Rendered images with source text
════════════════

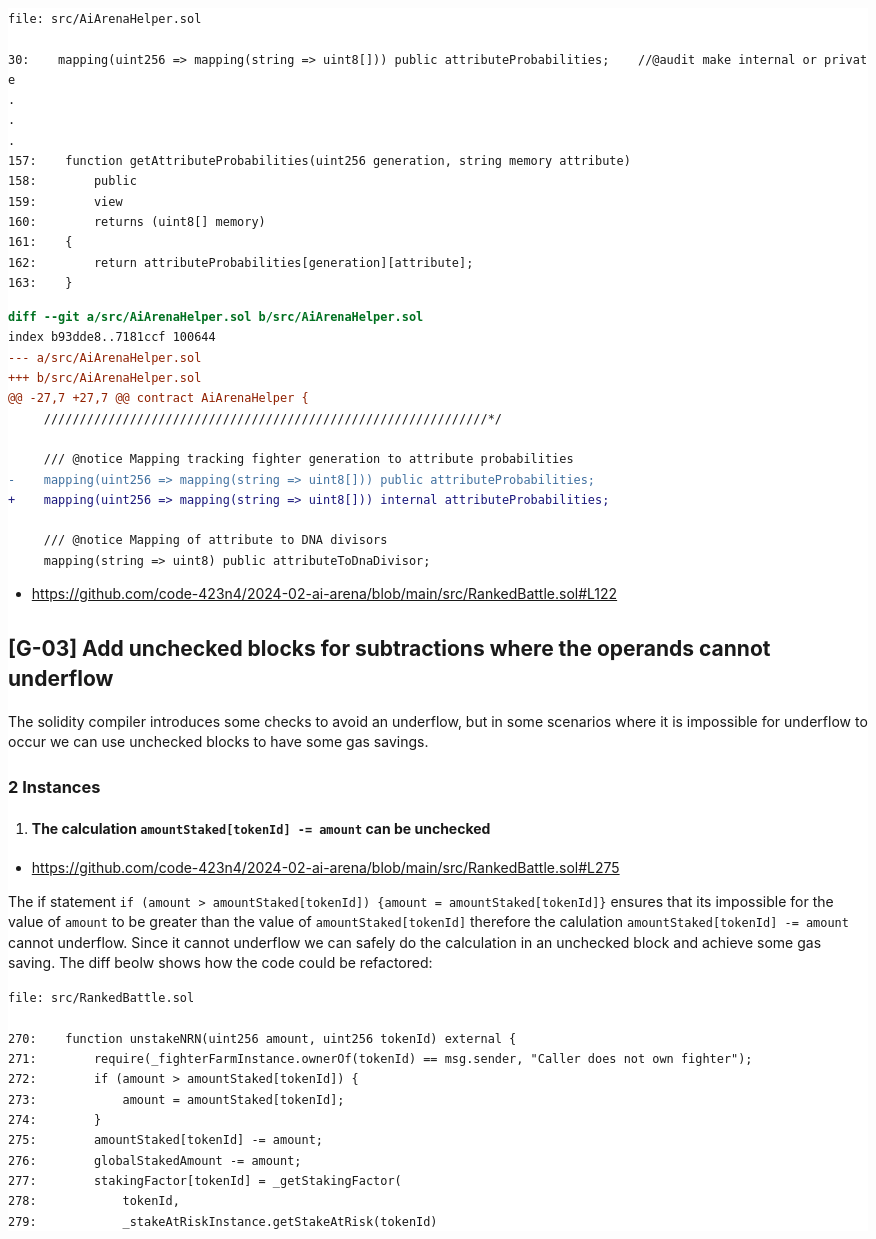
 ```solidity
file: src/AiArenaHelper.sol

30:    mapping(uint256 => mapping(string => uint8[])) public attributeProbabilities;    //@audit make internal or private
.
.
.
157:    function getAttributeProbabilities(uint256 generation, string memory attribute) 
158:        public 
159:        view 
160:        returns (uint8[] memory) 
161:    {
162:        return attributeProbabilities[generation][attribute];
163:    }    
```

```diff
diff --git a/src/AiArenaHelper.sol b/src/AiArenaHelper.sol
index b93dde8..7181ccf 100644
--- a/src/AiArenaHelper.sol
+++ b/src/AiArenaHelper.sol
@@ -27,7 +27,7 @@ contract AiArenaHelper {
     //////////////////////////////////////////////////////////////*/

     /// @notice Mapping tracking fighter generation to attribute probabilities
-    mapping(uint256 => mapping(string => uint8[])) public attributeProbabilities;
+    mapping(uint256 => mapping(string => uint8[])) internal attributeProbabilities;

     /// @notice Mapping of attribute to DNA divisors
     mapping(string => uint8) public attributeToDnaDivisor;
```

- https://github.com/code-423n4/2024-02-ai-arena/blob/main/src/RankedBattle.sol#L122




## [G-03] Add unchecked blocks for subtractions where the operands cannot underflow
The solidity compiler introduces some checks to avoid an underflow, but in some scenarios where it is impossible for underflow to occur we can use unchecked blocks to have some gas savings.

### 2 Instances
1. #### The calculation `amountStaked[tokenId] -= amount` can be unchecked
- https://github.com/code-423n4/2024-02-ai-arena/blob/main/src/RankedBattle.sol#L275

The if statement `if (amount > amountStaked[tokenId]) {amount = amountStaked[tokenId]}` ensures that its impossible for the value of `amount` to be greater than the value of `amountStaked[tokenId]` therefore the calulation `amountStaked[tokenId] -= amount` cannot underflow. Since it cannot underflow we can safely do the calculation in an unchecked block and achieve some gas saving. The diff beolw shows how the code could be refactored: 

```solidity
file: src/RankedBattle.sol

270:    function unstakeNRN(uint256 amount, uint256 tokenId) external {
271:        require(_fighterFarmInstance.ownerOf(tokenId) == msg.sender, "Caller does not own fighter");
272:        if (amount > amountStaked[tokenId]) {
273:            amount = amountStaked[tokenId];
274:        }
275:        amountStaked[tokenId] -= amount;
276:        globalStakedAmount -= amount;
277:        stakingFactor[tokenId] = _getStakingFactor(
278:            tokenId, 
279:            _stakeAtRiskInstance.getStakeAtRisk(tokenId)
```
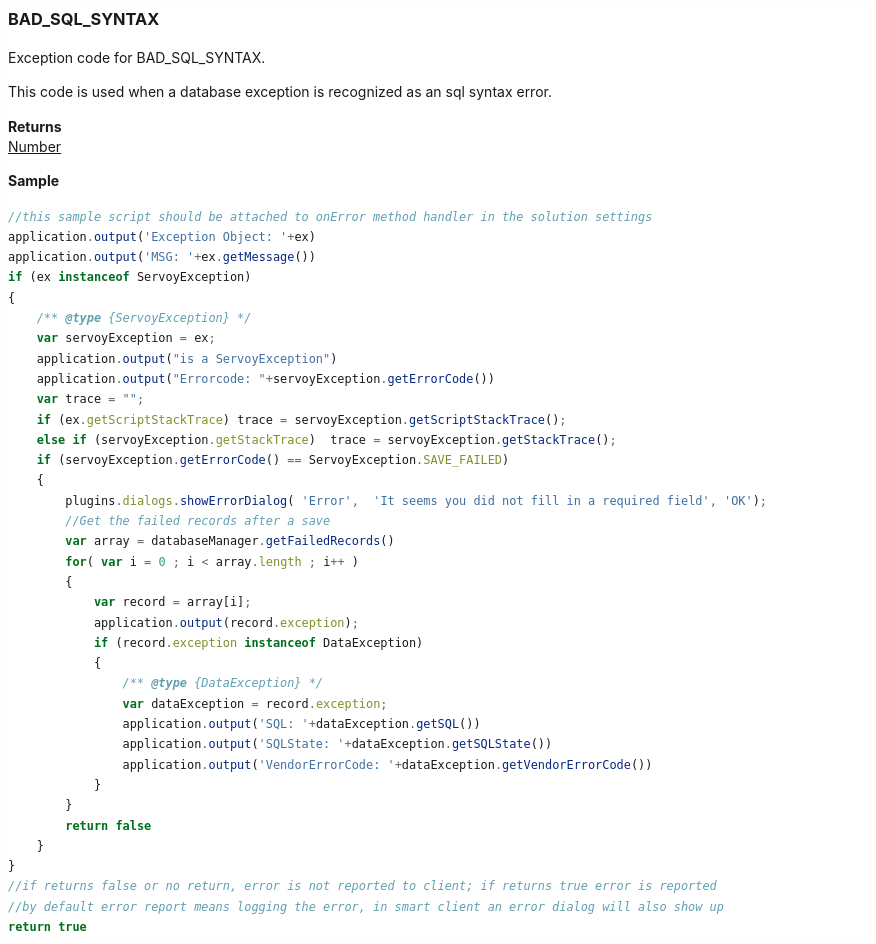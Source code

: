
 ```javascript
```

### BAD\_SQL\_SYNTAX

Exception code for BAD\_SQL\_SYNTAX.

This code is used when a database exception is recognized as an sql syntax error.

**Returns**\
[Number](../js-lib/number.md)

**Sample**

```javascript
//this sample script should be attached to onError method handler in the solution settings
application.output('Exception Object: '+ex)
application.output('MSG: '+ex.getMessage())
if (ex instanceof ServoyException)
{
	/** @type {ServoyException} */
	var servoyException = ex;
	application.output("is a ServoyException")
	application.output("Errorcode: "+servoyException.getErrorCode())
	var trace = "";
	if (ex.getScriptStackTrace) trace = servoyException.getScriptStackTrace();
	else if (servoyException.getStackTrace)  trace = servoyException.getStackTrace();
	if (servoyException.getErrorCode() == ServoyException.SAVE_FAILED)
	{
		plugins.dialogs.showErrorDialog( 'Error',  'It seems you did not fill in a required field', 'OK');
		//Get the failed records after a save
		var array = databaseManager.getFailedRecords()
		for( var i = 0 ; i < array.length ; i++ )
		{
			var record = array[i];
			application.output(record.exception);
			if (record.exception instanceof DataException)
			{
				/** @type {DataException} */
				var dataException = record.exception;
				application.output('SQL: '+dataException.getSQL())
				application.output('SQLState: '+dataException.getSQLState())
				application.output('VendorErrorCode: '+dataException.getVendorErrorCode())
			}
		}
		return false
	}
}
//if returns false or no return, error is not reported to client; if returns true error is reported
//by default error report means logging the error, in smart client an error dialog will also show up
return true
```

════════════════

What is expected
Every entry above is to be printed again exactly, pictures omitted.

Response for this exercise
 ```solidity
file: src/AiArenaHelper.sol

30:    mapping(uint256 => mapping(string => uint8[])) public attributeProbabilities;    //@audit make internal or private
.
.
.
157:    function getAttributeProbabilities(uint256 generation, string memory attribute) 
158:        public 
159:        view 
160:        returns (uint8[] memory) 
161:    {
162:        return attributeProbabilities[generation][attribute];
163:    }    
```

```diff
diff --git a/src/AiArenaHelper.sol b/src/AiArenaHelper.sol
index b93dde8..7181ccf 100644
--- a/src/AiArenaHelper.sol
+++ b/src/AiArenaHelper.sol
@@ -27,7 +27,7 @@ contract AiArenaHelper {
     //////////////////////////////////////////////////////////////*/

     /// @notice Mapping tracking fighter generation to attribute probabilities
-    mapping(uint256 => mapping(string => uint8[])) public attributeProbabilities;
+    mapping(uint256 => mapping(string => uint8[])) internal attributeProbabilities;

     /// @notice Mapping of attribute to DNA divisors
     mapping(string => uint8) public attributeToDnaDivisor;
```

- https://github.com/code-423n4/2024-02-ai-arena/blob/main/src/RankedBattle.sol#L122




## [G-03] Add unchecked blocks for subtractions where the operands cannot underflow
The solidity compiler introduces some checks to avoid an underflow, but in some scenarios where it is impossible for underflow to occur we can use unchecked blocks to have some gas savings.

### 2 Instances
1. #### The calculation `amountStaked[tokenId] -= amount` can be unchecked
- https://github.com/code-423n4/2024-02-ai-arena/blob/main/src/RankedBattle.sol#L275

The if statement `if (amount > amountStaked[tokenId]) {amount = amountStaked[tokenId]}` ensures that its impossible for the value of `amount` to be greater than the value of `amountStaked[tokenId]` therefore the calulation `amountStaked[tokenId] -= amount` cannot underflow. Since it cannot underflow we can safely do the calculation in an unchecked block and achieve some gas saving. The diff beolw shows how the code could be refactored: 

```solidity
file: src/RankedBattle.sol

270:    function unstakeNRN(uint256 amount, uint256 tokenId) external {
271:        require(_fighterFarmInstance.ownerOf(tokenId) == msg.sender, "Caller does not own fighter");
272:        if (amount > amountStaked[tokenId]) {
273:            amount = amountStaked[tokenId];
274:        }
275:        amountStaked[tokenId] -= amount;
276:        globalStakedAmount -= amount;
277:        stakingFactor[tokenId] = _getStakingFactor(
278:            tokenId, 
279:            _stakeAtRiskInstance.getStakeAtRisk(tokenId)
```
Source code

:
 ```javascript
```

### BAD\_SQL\_SYNTAX

Exception code for BAD\_SQL\_SYNTAX.

This code is used when a database exception is recognized as an sql syntax error.

**Returns**\
[Number](../js-lib/number.md)

**Sample**

```javascript
//this sample script should be attached to onError method handler in the solution settings
application.output('Exception Object: '+ex)
application.output('MSG: '+ex.getMessage())
if (ex instanceof ServoyException)
{
	/** @type {ServoyException} */
	var servoyException = ex;
	application.output("is a ServoyException")
	application.output("Errorcode: "+servoyException.getErrorCode())
	var trace = "";
	if (ex.getScriptStackTrace) trace = servoyException.getScriptStackTrace();
	else if (servoyException.getStackTrace)  trace = servoyException.getStackTrace();
	if (servoyException.getErrorCode() == ServoyException.SAVE_FAILED)
	{
		plugins.dialogs.showErrorDialog( 'Error',  'It seems you did not fill in a required field', 'OK');
		//Get the failed records after a save
		var array = databaseManager.getFailedRecords()
		for( var i = 0 ; i < array.length ; i++ )
		{
			var record = array[i];
			application.output(record.exception);
			if (record.exception instanceof DataException)
			{
				/** @type {DataException} */
				var dataException = record.exception;
				application.output('SQL: '+dataException.getSQL())
				application.output('SQLState: '+dataException.getSQLState())
				application.output('VendorErrorCode: '+dataException.getVendorErrorCode())
			}
		}
		return false
	}
}
//if returns false or no return, error is not reported to client; if returns true error is reported
//by default error report means logging the error, in smart client an error dialog will also show up
return true
```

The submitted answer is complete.